“La felicidad de los pobres de espíritu tiene una doble dimensión: en relación a los bienes y en relación a Dios. En relación a los bienes materiales, esta pobreza de espíritu es sobriedad: no necesariamente renuncia, sino capacidad de gustar de lo esencial, de compartir; capacidad de renovar cada día la maravilla por la bondad de las cosas, sin apesadumbrarse en la opacidad del consumo voraz: más tengo, más quiero”.

Fue parte del mensaje que el Papa Francisco dirigió este domingo en el rezo del Ángelus, en la Plaza de San Pedro, a propósito del pasaje de las Bienaventuranzas, que se leyó en la Liturgia de la Palabra. El Santo Padre subrayó particularmente el sentido de la bienaventuranza de los pobres de espíritu, al comentar también que “¡si en nuestras comunidades existieran más pobres de espíritu, existirían menos divisiones, contrastes y polémicas!”.

Francisco recordó que Dios está cerca de los pobres y de los oprimidos y los libera de cuantos los maltratan. «Pero en esta predicación, Jesús sigue un camino particular: comienza con el término “bienaventurados”, es decir, felices; prosigue con la indicación de la condición para ser así; y concluye haciendo una promesa.

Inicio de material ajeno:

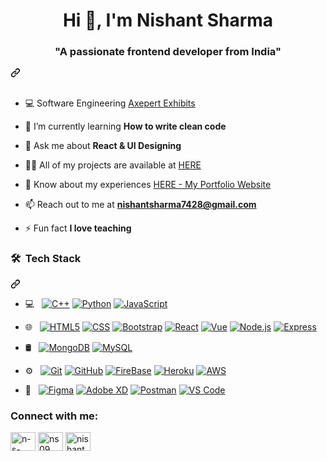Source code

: 
    




  <div class="Box mt-4 ">
  <div class="Box-body p-4">
    <div class="d-flex flex-justify-between">
      <h1 align="center">Hi 👋, I'm Nishant Sharma</h1>



<div class="markdown-heading" dir="auto"><h3 align="center" class="heading-element" dir="auto">"A passionate frontend developer from India"</h3><a id="user-content-a-passionate-frontend-developer-from-india" class="anchor" aria-label="Permalink: &quot;A passionate frontend developer from India&quot;" href="#a-passionate-frontend-developer-from-india"><svg class="octicon octicon-link" viewBox="0 0 16 16" version="1.1" width="16" height="16" aria-hidden="true"><path d="m7.775 3.275 1.25-1.25a3.5 3.5 0 1 1 4.95 4.95l-2.5 2.5a3.5 3.5 0 0 1-4.95 0 .751.751 0 0 1 .018-1.042.751.751 0 0 1 1.042-.018 1.998 1.998 0 0 0 2.83 0l2.5-2.5a2.002 2.002 0 0 0-2.83-2.83l-1.25 1.25a.751.751 0 0 1-1.042-.018.751.751 0 0 1-.018-1.042Zm-4.69 9.64a1.998 1.998 0 0 0 2.83 0l1.25-1.25a.751.751 0 0 1 1.042.018.751.751 0 0 1 .018 1.042l-1.25 1.25a3.5 3.5 0 1 1-4.95-4.95l2.5-2.5a3.5 3.5 0 0 1 4.95 0 .751.751 0 0 1-.018 1.042.751.751 0 0 1-1.042.018 1.998 1.998 0 0 0-2.83 0l-2.5 2.5a1.998 1.998 0 0 0 0 2.83Z"></path></svg></a></div>
<br>


<ul dir="auto">
<li>
<p dir="auto">💻 Software Engineering <a href="#" rel="nofollow">Axepert Exhibits</a></p>
</li>
<li>
<p dir="auto">🌱 I’m currently learning <strong>How to write clean code</strong></p>
</li>
<li>
<p dir="auto">💬 Ask me about <strong>React &amp; UI Designing</strong></p>
</li>
<li>
<p dir="auto">👨‍💻 All of my projects are available at <a href="/omrajsharma/omrajsharma/blob/master/omrajsharma.github.io/projects">HERE</a></p>
</li>
<li>
<p dir="auto">📄 Know about my experiences <a href="https://nishant9091.github.io/MyPortfolio/" rel="nofollow">HERE - My Portfolio Website</a></p>
</li>
<li>
<p dir="auto">📫 Reach out to me at <strong><a href="mailto:nishantsharma7428@gmail.com">nishantsharma7428@gmail.com</a></strong></p>
</li>
<li>
<p dir="auto">⚡ Fun fact <strong>I love teaching</strong></p>
</li>
</ul>
<div class="markdown-heading" dir="auto"><h3 class="heading-element" dir="auto"> 🛠 &nbsp;Tech Stack</h3><a id="user-content---tech-stack" class="anchor" aria-label="Permalink:  🛠 &nbsp;Tech Stack" href="#--tech-stack"><svg class="octicon octicon-link" viewBox="0 0 16 16" version="1.1" width="16" height="16" aria-hidden="true"><path d="m7.775 3.275 1.25-1.25a3.5 3.5 0 1 1 4.95 4.95l-2.5 2.5a3.5 3.5 0 0 1-4.95 0 .751.751 0 0 1 .018-1.042.751.751 0 0 1 1.042-.018 1.998 1.998 0 0 0 2.83 0l2.5-2.5a2.002 2.002 0 0 0-2.83-2.83l-1.25 1.25a.751.751 0 0 1-1.042-.018.751.751 0 0 1-.018-1.042Zm-4.69 9.64a1.998 1.998 0 0 0 2.83 0l1.25-1.25a.751.751 0 0 1 1.042.018.751.751 0 0 1 .018 1.042l-1.25 1.25a3.5 3.5 0 1 1-4.95-4.95l2.5-2.5a3.5 3.5 0 0 1 4.95 0 .751.751 0 0 1-.018 1.042.751.751 0 0 1-1.042.018 1.998 1.998 0 0 0-2.83 0l-2.5 2.5a1.998 1.998 0 0 0 0 2.83Z"></path></svg></a></div>
<ul dir="auto">
<li>
<p dir="auto">💻 &nbsp;
<a target="_blank" rel="noopener noreferrer nofollow" href="https://camo.githubusercontent.com/385888ef5fbf45c95983de89fa50983f2e9baa67485ac790aad07177f319b514/68747470733a2f2f696d672e736869656c64732e696f2f62616467652f2d432b2b2d3333333333333f7374796c653d666c6174266c6f676f3d43253242253242"><img src="https://camo.githubusercontent.com/385888ef5fbf45c95983de89fa50983f2e9baa67485ac790aad07177f319b514/68747470733a2f2f696d672e736869656c64732e696f2f62616467652f2d432b2b2d3333333333333f7374796c653d666c6174266c6f676f3d43253242253242" alt="C++" data-canonical-src="https://img.shields.io/badge/-C++-333333?style=flat&amp;logo=C%2B%2B" style="max-width: 100%;"></a>
<a target="_blank" rel="noopener noreferrer nofollow" href="https://camo.githubusercontent.com/402f1fc7564acf3fb43671ead9f560d58e714bcc8a1bbcd0fda75f9b87f02097/68747470733a2f2f696d672e736869656c64732e696f2f62616467652f2d507974686f6e2d3333333333333f7374796c653d666c6174266c6f676f3d507974686f6e"><img src="https://camo.githubusercontent.com/402f1fc7564acf3fb43671ead9f560d58e714bcc8a1bbcd0fda75f9b87f02097/68747470733a2f2f696d672e736869656c64732e696f2f62616467652f2d507974686f6e2d3333333333333f7374796c653d666c6174266c6f676f3d507974686f6e" alt="Python" data-canonical-src="https://img.shields.io/badge/-Python-333333?style=flat&amp;logo=Python" style="max-width: 100%;"></a>
<a target="_blank" rel="noopener noreferrer nofollow" href="https://camo.githubusercontent.com/ec35f0699a6336af62ce6cb14652f97323dcd2ba8f43c77fa7906b435208b57f/68747470733a2f2f696d672e736869656c64732e696f2f62616467652f2d4a6176615363726970742d3333333333333f7374796c653d666c6174266c6f676f3d4a617661536372697074"><img src="https://camo.githubusercontent.com/ec35f0699a6336af62ce6cb14652f97323dcd2ba8f43c77fa7906b435208b57f/68747470733a2f2f696d672e736869656c64732e696f2f62616467652f2d4a6176615363726970742d3333333333333f7374796c653d666c6174266c6f676f3d4a617661536372697074" alt="JavaScript" data-canonical-src="https://img.shields.io/badge/-JavaScript-333333?style=flat&amp;logo=JavaScript" style="max-width: 100%;"></a></p>
</li>
<li>
<p dir="auto">🌐 &nbsp;
<a target="_blank" rel="noopener noreferrer nofollow" href="https://camo.githubusercontent.com/778fb99e61baf467bcc5d71d08c17e1d913ff659cf4cdaa8bf85ee9045950973/68747470733a2f2f696d672e736869656c64732e696f2f62616467652f2d48544d4c352d3333333333333f7374796c653d666c6174266c6f676f3d48544d4c35"><img src="https://camo.githubusercontent.com/778fb99e61baf467bcc5d71d08c17e1d913ff659cf4cdaa8bf85ee9045950973/68747470733a2f2f696d672e736869656c64732e696f2f62616467652f2d48544d4c352d3333333333333f7374796c653d666c6174266c6f676f3d48544d4c35" alt="HTML5" data-canonical-src="https://img.shields.io/badge/-HTML5-333333?style=flat&amp;logo=HTML5" style="max-width: 100%;"></a>
<a target="_blank" rel="noopener noreferrer nofollow" href="https://camo.githubusercontent.com/1ee3a2eb805895d501c6e4e294f539d91491b65e2dfaf8a240a87f501b0d88fa/68747470733a2f2f696d672e736869656c64732e696f2f62616467652f2d4353532d3333333333333f7374796c653d666c6174266c6f676f3d43535333266c6f676f436f6c6f723d313537324236"><img src="https://camo.githubusercontent.com/1ee3a2eb805895d501c6e4e294f539d91491b65e2dfaf8a240a87f501b0d88fa/68747470733a2f2f696d672e736869656c64732e696f2f62616467652f2d4353532d3333333333333f7374796c653d666c6174266c6f676f3d43535333266c6f676f436f6c6f723d313537324236" alt="CSS" data-canonical-src="https://img.shields.io/badge/-CSS-333333?style=flat&amp;logo=CSS3&amp;logoColor=1572B6" style="max-width: 100%;"></a>
<a target="_blank" rel="noopener noreferrer nofollow" href="https://camo.githubusercontent.com/f30429f7bf857f532c7d2a13c44483afa14968fe871b1b122798d2efc3d33205/68747470733a2f2f696d672e736869656c64732e696f2f62616467652f2d426f6f7473747261702d3333333333333f7374796c653d666c6174266c6f676f3d626f6f747374726170266c6f676f436f6c6f723d353633443743"><img src="https://camo.githubusercontent.com/f30429f7bf857f532c7d2a13c44483afa14968fe871b1b122798d2efc3d33205/68747470733a2f2f696d672e736869656c64732e696f2f62616467652f2d426f6f7473747261702d3333333333333f7374796c653d666c6174266c6f676f3d626f6f747374726170266c6f676f436f6c6f723d353633443743" alt="Bootstrap" data-canonical-src="https://img.shields.io/badge/-Bootstrap-333333?style=flat&amp;logo=bootstrap&amp;logoColor=563D7C" style="max-width: 100%;"></a>
<a target="_blank" rel="noopener noreferrer nofollow" href="https://camo.githubusercontent.com/81707dbead909c320038d42e95e311c89a68d19eac20451a265f5a11020c356f/68747470733a2f2f696d672e736869656c64732e696f2f62616467652f2d52656163742d3333333333333f7374796c653d666c6174266c6f676f3d5265616374266c6f676f436f6c6f723d356564336633"><img src="https://camo.githubusercontent.com/81707dbead909c320038d42e95e311c89a68d19eac20451a265f5a11020c356f/68747470733a2f2f696d672e736869656c64732e696f2f62616467652f2d52656163742d3333333333333f7374796c653d666c6174266c6f676f3d5265616374266c6f676f436f6c6f723d356564336633" alt="React" data-canonical-src="https://img.shields.io/badge/-React-333333?style=flat&amp;logo=React&amp;logoColor=5ed3f3" style="max-width: 100%;"></a>
<a target="_blank" rel="noopener noreferrer nofollow" href="https://camo.githubusercontent.com/339564ee3c9a6856feb3704eb3210980caf6c5aff6c974b5877b20e8d0a544b7/68747470733a2f2f696d672e736869656c64732e696f2f62616467652f2d5675652e6a732d3333333333333f7374796c653d666c6174266c6f676f3d7675652e6a73266c6f676f436f6c6f723d336662323766"><img src="https://camo.githubusercontent.com/339564ee3c9a6856feb3704eb3210980caf6c5aff6c974b5877b20e8d0a544b7/68747470733a2f2f696d672e736869656c64732e696f2f62616467652f2d5675652e6a732d3333333333333f7374796c653d666c6174266c6f676f3d7675652e6a73266c6f676f436f6c6f723d336662323766" alt="Vue" data-canonical-src="https://img.shields.io/badge/-Vue.js-333333?style=flat&amp;logo=vue.js&amp;logoColor=3fb27f" style="max-width: 100%;"></a>
<a target="_blank" rel="noopener noreferrer nofollow" href="https://camo.githubusercontent.com/2f848935b238d87961cc06f240f1b27b8f5da7960fd3074b81c54d117ca98dcf/68747470733a2f2f696d672e736869656c64732e696f2f62616467652f2d4e6f64652e6a732d3333333333333f7374796c653d666c6174266c6f676f3d6e6f64652e6a73"><img src="https://camo.githubusercontent.com/2f848935b238d87961cc06f240f1b27b8f5da7960fd3074b81c54d117ca98dcf/68747470733a2f2f696d672e736869656c64732e696f2f62616467652f2d4e6f64652e6a732d3333333333333f7374796c653d666c6174266c6f676f3d6e6f64652e6a73" alt="Node.js" data-canonical-src="https://img.shields.io/badge/-Node.js-333333?style=flat&amp;logo=node.js" style="max-width: 100%;"></a>
<a target="_blank" rel="noopener noreferrer nofollow" href="https://camo.githubusercontent.com/a61cc7d1a2fa834b694586f7572136b67676fd2d37006b3b6ff0c0efe5dec7bb/68747470733a2f2f696d672e736869656c64732e696f2f62616467652f2d457870726573732d3333333333333f7374796c653d666c6174266c6f676f3d45787072657373266c6f676f436f6c6f723d646464646464"><img src="https://camo.githubusercontent.com/a61cc7d1a2fa834b694586f7572136b67676fd2d37006b3b6ff0c0efe5dec7bb/68747470733a2f2f696d672e736869656c64732e696f2f62616467652f2d457870726573732d3333333333333f7374796c653d666c6174266c6f676f3d45787072657373266c6f676f436f6c6f723d646464646464" alt="Express" data-canonical-src="https://img.shields.io/badge/-Express-333333?style=flat&amp;logo=Express&amp;logoColor=dddddd" style="max-width: 100%;"></a></p>
</li>
<li>
<p dir="auto">🛢 &nbsp;
<a target="_blank" rel="noopener noreferrer nofollow" href="https://camo.githubusercontent.com/ea4eadb357c3a2c1c7f45fdf9e0160642188db4b08e874daa93aeda075f004d2/68747470733a2f2f696d672e736869656c64732e696f2f62616467652f2d4d6f6e676f44422d3333333333333f7374796c653d666c6174266c6f676f3d6d6f6e676f6462"><img src="https://camo.githubusercontent.com/ea4eadb357c3a2c1c7f45fdf9e0160642188db4b08e874daa93aeda075f004d2/68747470733a2f2f696d672e736869656c64732e696f2f62616467652f2d4d6f6e676f44422d3333333333333f7374796c653d666c6174266c6f676f3d6d6f6e676f6462" alt="MongoDB" data-canonical-src="https://img.shields.io/badge/-MongoDB-333333?style=flat&amp;logo=mongodb" style="max-width: 100%;"></a>
<a target="_blank" rel="noopener noreferrer nofollow" href="https://camo.githubusercontent.com/b214d6c730768e6146044a0926dfe561649b932d95e7bff02fe3d36062f8fe82/68747470733a2f2f696d672e736869656c64732e696f2f62616467652f2d4d7953514c2d3333333333333f7374796c653d666c6174266c6f676f3d6d7973716c"><img src="https://camo.githubusercontent.com/b214d6c730768e6146044a0926dfe561649b932d95e7bff02fe3d36062f8fe82/68747470733a2f2f696d672e736869656c64732e696f2f62616467652f2d4d7953514c2d3333333333333f7374796c653d666c6174266c6f676f3d6d7973716c" alt="MySQL" data-canonical-src="https://img.shields.io/badge/-MySQL-333333?style=flat&amp;logo=mysql" style="max-width: 100%;"></a></p>
</li>
<li>
<p dir="auto">⚙️ &nbsp;
<a target="_blank" rel="noopener noreferrer nofollow" href="https://camo.githubusercontent.com/8a7125489e1797dfccceebd9b4669a098d22394ed1cd441e14913cfda30513d9/68747470733a2f2f696d672e736869656c64732e696f2f62616467652f2d4769742d3333333333333f7374796c653d666c6174266c6f676f3d676974"><img src="https://camo.githubusercontent.com/8a7125489e1797dfccceebd9b4669a098d22394ed1cd441e14913cfda30513d9/68747470733a2f2f696d672e736869656c64732e696f2f62616467652f2d4769742d3333333333333f7374796c653d666c6174266c6f676f3d676974" alt="Git" data-canonical-src="https://img.shields.io/badge/-Git-333333?style=flat&amp;logo=git" style="max-width: 100%;"></a>
<a target="_blank" rel="noopener noreferrer nofollow" href="https://camo.githubusercontent.com/3bb5bcea14973fd4e53db973ea920d9ef9d09f18b8483ae82a2c580be369cdf8/68747470733a2f2f696d672e736869656c64732e696f2f62616467652f2d4769744875622d3333333333333f7374796c653d666c6174266c6f676f3d676974687562"><img src="https://camo.githubusercontent.com/3bb5bcea14973fd4e53db973ea920d9ef9d09f18b8483ae82a2c580be369cdf8/68747470733a2f2f696d672e736869656c64732e696f2f62616467652f2d4769744875622d3333333333333f7374796c653d666c6174266c6f676f3d676974687562" alt="GitHub" data-canonical-src="https://img.shields.io/badge/-GitHub-333333?style=flat&amp;logo=github" style="max-width: 100%;"></a>
<a target="_blank" rel="noopener noreferrer nofollow" href="https://camo.githubusercontent.com/7915018cd99adad6be6ba7364579decaefd7e75dd5ce9e8d5b6e7fe97969fbf6/68747470733a2f2f696d672e736869656c64732e696f2f62616467652f2d46697265426173652d3333333333333f7374796c653d666c6174266c6f676f3d6669726562617365"><img src="https://camo.githubusercontent.com/7915018cd99adad6be6ba7364579decaefd7e75dd5ce9e8d5b6e7fe97969fbf6/68747470733a2f2f696d672e736869656c64732e696f2f62616467652f2d46697265426173652d3333333333333f7374796c653d666c6174266c6f676f3d6669726562617365" alt="FireBase" data-canonical-src="https://img.shields.io/badge/-FireBase-333333?style=flat&amp;logo=firebase" style="max-width: 100%;"></a>
<a target="_blank" rel="noopener noreferrer nofollow" href="https://camo.githubusercontent.com/8836f1ca47e907fdb90049be649d75f7045a106f511e924998f6dc6e4c15aca0/68747470733a2f2f696d672e736869656c64732e696f2f62616467652f2d4865726f6b752d3333333333333f7374796c653d666c6174266c6f676f3d6865726f6b75"><img src="https://camo.githubusercontent.com/8836f1ca47e907fdb90049be649d75f7045a106f511e924998f6dc6e4c15aca0/68747470733a2f2f696d672e736869656c64732e696f2f62616467652f2d4865726f6b752d3333333333333f7374796c653d666c6174266c6f676f3d6865726f6b75" alt="Heroku" data-canonical-src="https://img.shields.io/badge/-Heroku-333333?style=flat&amp;logo=heroku" style="max-width: 100%;"></a>
<a target="_blank" rel="noopener noreferrer nofollow" href="https://camo.githubusercontent.com/b47dde35d6e14b7a76752b0f0cf175040e0c02ce6d1fc7540195980fcfe473e6/68747470733a2f2f696d672e736869656c64732e696f2f62616467652f2d4157532d3333333333333f7374796c653d666c6174266c6f676f3d617773"><img src="https://camo.githubusercontent.com/b47dde35d6e14b7a76752b0f0cf175040e0c02ce6d1fc7540195980fcfe473e6/68747470733a2f2f696d672e736869656c64732e696f2f62616467652f2d4157532d3333333333333f7374796c653d666c6174266c6f676f3d617773" alt="AWS" data-canonical-src="https://img.shields.io/badge/-AWS-333333?style=flat&amp;logo=aws" style="max-width: 100%;"></a></p>
</li>
<li>
<p dir="auto">🔧 &nbsp;
<a target="_blank" rel="noopener noreferrer nofollow" href="https://camo.githubusercontent.com/89a41c90f983c023a74eada5cfa5170cd6f5984372ae8ab9d32b27a28d27f59d/68747470733a2f2f696d672e736869656c64732e696f2f62616467652f2d4669676d612d3333333333333f7374796c653d666c6174266c6f676f3d6669676d61"><img src="https://camo.githubusercontent.com/89a41c90f983c023a74eada5cfa5170cd6f5984372ae8ab9d32b27a28d27f59d/68747470733a2f2f696d672e736869656c64732e696f2f62616467652f2d4669676d612d3333333333333f7374796c653d666c6174266c6f676f3d6669676d61" alt="Figma" data-canonical-src="https://img.shields.io/badge/-Figma-333333?style=flat&amp;logo=figma" style="max-width: 100%;"></a>
<a target="_blank" rel="noopener noreferrer nofollow" href="https://camo.githubusercontent.com/0e00b7e8702856fd217ee3b1b271b69e3b6c190249e3eeb0cc5efa940077f1c5/68747470733a2f2f696d672e736869656c64732e696f2f62616467652f2d41646f626558442d3333333333333f7374796c653d666c6174266c6f676f3d61646f62657864"><img src="https://camo.githubusercontent.com/0e00b7e8702856fd217ee3b1b271b69e3b6c190249e3eeb0cc5efa940077f1c5/68747470733a2f2f696d672e736869656c64732e696f2f62616467652f2d41646f626558442d3333333333333f7374796c653d666c6174266c6f676f3d61646f62657864" alt="Adobe XD" data-canonical-src="https://img.shields.io/badge/-AdobeXD-333333?style=flat&amp;logo=adobexd" style="max-width: 100%;"></a>
<a target="_blank" rel="noopener noreferrer nofollow" href="https://camo.githubusercontent.com/8e090b5f86251094b22721e7699b4952558c62f9f94dfe24632fee8da024aafa/68747470733a2f2f696d672e736869656c64732e696f2f62616467652f2d506f73746d616e2d3333333333333f7374796c653d666c6174266c6f676f3d706f73746d616e"><img src="https://camo.githubusercontent.com/8e090b5f86251094b22721e7699b4952558c62f9f94dfe24632fee8da024aafa/68747470733a2f2f696d672e736869656c64732e696f2f62616467652f2d506f73746d616e2d3333333333333f7374796c653d666c6174266c6f676f3d706f73746d616e" alt="Postman" data-canonical-src="https://img.shields.io/badge/-Postman-333333?style=flat&amp;logo=postman" style="max-width: 100%;"></a>
<a target="_blank" rel="noopener noreferrer nofollow" href="https://camo.githubusercontent.com/aa7220202a738197ec28a5f564fc28e031d8a6644310832987714888e4465cdf/68747470733a2f2f696d672e736869656c64732e696f2f62616467652f2d5653436f64652d3333333333333f7374796c653d666c6174266c6f676f3d7673636f6465"><img src="https://camo.githubusercontent.com/aa7220202a738197ec28a5f564fc28e031d8a6644310832987714888e4465cdf/68747470733a2f2f696d672e736869656c64732e696f2f62616467652f2d5653436f64652d3333333333333f7374796c653d666c6174266c6f676f3d7673636f6465" alt="VS Code" data-canonical-src="https://img.shields.io/badge/-VSCode-333333?style=flat&amp;logo=vscode" style="max-width: 100%;"></a></p>
</li>
</ul>

<h3 align="left">Connect with me:</h3>
<p align="left">
<a href="https://dev.to/n-s-the-reactor" target="blank"><img align="center" src="https://raw.githubusercontent.com/rahuldkjain/github-profile-readme-generator/master/src/images/icons/Social/devto.svg" alt="n-s-the-reactor" height="30" width="40" /></a>
<a href="https://linkedin.com/in/ns09" target="blank"><img align="center" src="https://raw.githubusercontent.com/rahuldkjain/github-profile-readme-generator/master/src/images/icons/Social/linked-in-alt.svg" alt="ns09" height="30" width="40" /></a>
<a href="https://codesandbox.com/nishant9091" target="blank"><img align="center" src="https://raw.githubusercontent.com/rahuldkjain/github-profile-readme-generator/master/src/images/icons/Social/codesandbox.svg" alt="nishant9091" height="30" width="40" /></a>
</p>
</article>
  </div>
</div>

El motivo de la bienaventuranza, es decir, de la felicidad, no está en la condición pedida – «pobres de espíritu», «afligidos», «los que tienen hambre y sed de justicia», «perseguidos»… – sino en la promesa que sigue, que ha de ser recibida con fe, como don de Dios. Se parte de la condición de dificultad para abrirse al don de Dios y acceder al mundo nuevo, el «reino» anunciado por Jesús. No es un mecanismo automático, sino un camino de vida de seguimiento del Señor, por el cual la realidad de dificultad y de aflicción es vista en una perspectiva nueva y experimentada según la conversión que se actúa. No se es bienaventurado sin haberse convertido, si no se está en grado de apreciar y vivir los dones de Dios.”.

…pobres de espíritu

El pobre de espíritu es aquél que ha asumido los sentimientos y las actitudes de los pobres, que en su condición no se rebelan, sino que saben ser humildes, dóciles, disponibles a la gracia de Dios. La felicidad de los pobres de espíritu tiene una doble dimensión: en relación a los bienes y en relación a Dios. En relación a los bienes materiales, esta pobreza de espíritu es sobriedad: no necesariamente renuncia, sino capacidad de gustar de lo esencial, de compartir; capacidad de renovar cada día la maravilla por la bondad de las cosas, sin apesadumbrarse en la opacidad del consumo voraz: más tengo, más quiero. Este es el consumo voraz. Y esto mata el alma”. “En relación a Dios, es alabanza y reconocimiento que el mundo es bendición y que en su origen está el amor creador del Padre. Pero es también apertura a Él, docilidad a su señoría: ¡Él es el Señor, no yo, y docilidad a su señoría, que ha querido el mundo para todos los hombres en su condición de poquedad y de límite”.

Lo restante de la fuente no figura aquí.